But humans should remain in the loop for crisis situations that require genuine empathy, for the final judgment calls on high-stakes decisions, and for understanding context beyond what's in the system."

‍

‍"Insurance support isn't one job - it's claims handling, policy servicing, renewals, regulatory communication. How important is domain-specific specialization, and what risks do you see in treating insurance support as a single workflow?"

"In these heavily regulated industries, you can't just rely on a one-size-fits-all approach. Using a single prompt or a general model isn't robust enough for all the complexity. And training one big model over and over isn't always agile enough either.

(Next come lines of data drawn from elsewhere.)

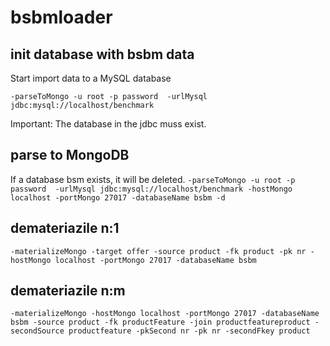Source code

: # bsbmloader

## init database with bsbm data 

Start import data to a MySQL database

``-parseToMongo -u root -p password  -urlMysql jdbc:mysql://localhost/benchmark ``

Important: The database in the jdbc muss exist.

## parse to MongoDB
  If a database bsm exists, it will be deleted.
``-parseToMongo -u root -p password  -urlMysql jdbc:mysql://localhost/benchmark -hostMongo localhost -portMongo 27017 -databaseName bsbm -d``


## demateriazile n:1

``-materializeMongo -target offer -source product -fk product -pk nr -hostMongo localhost -portMongo 27017 -databaseName bsbm``

## demateriazile n:m

``-materializeMongo -hostMongo localhost -portMongo 27017 -databaseName bsbm -source product -fk productFeature -join productfeatureproduct -secondSource productfeature -pkSecond nr -pk nr -secondFkey product``
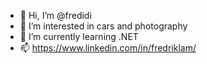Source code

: - 👋 Hi, I’m @fredidi
- 👀 I’m interested in cars and photography
- 🌱 I’m currently learning .NET
- 📫 https://www.linkedin.com/in/fredriklam/

<!---
fredidi/fredidi is a ✨ special ✨ repository because its `README.md` (this file) appears on your GitHub profile.
You can click the Preview link to take a look at your changes.
--->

Instead, we're talking about having a more modular or 'agentic' workflow where you break down tasks into smaller specialized pieces. That way, the AI can be really good at each specific part of the insurance process - claims, policy updates, COI issuance - without oversimplifying things. A claims FNOL flow and a billing inquiry have entirely different data requirements, compliance constraints, and resolution paths."

‍

"As AI agents move from answering questions to making decisions, how should insurance companies think about responsibility, explainability, and governance?"

"Our approach is three parts. First, start narrow and focus deeply on one use case to build trust and expertise. Second, make sure the AI isn't a black box - you have clear reasoning and visibility into each decision step. And third, keep a human in the loop at the start to approve actions and ensure everything is governed properly.

All of that together helps build confidence and lets you expand responsibly. The carriers that skip steps - that try to deploy across five workflows simultaneously without governance infrastructure - those are the ones stuck in 18-month pilots that never reach production."

‍

"Beyond response time and cost reduction, what metrics do you believe actually reflect a high-quality customer experience in AI-led insurance support?"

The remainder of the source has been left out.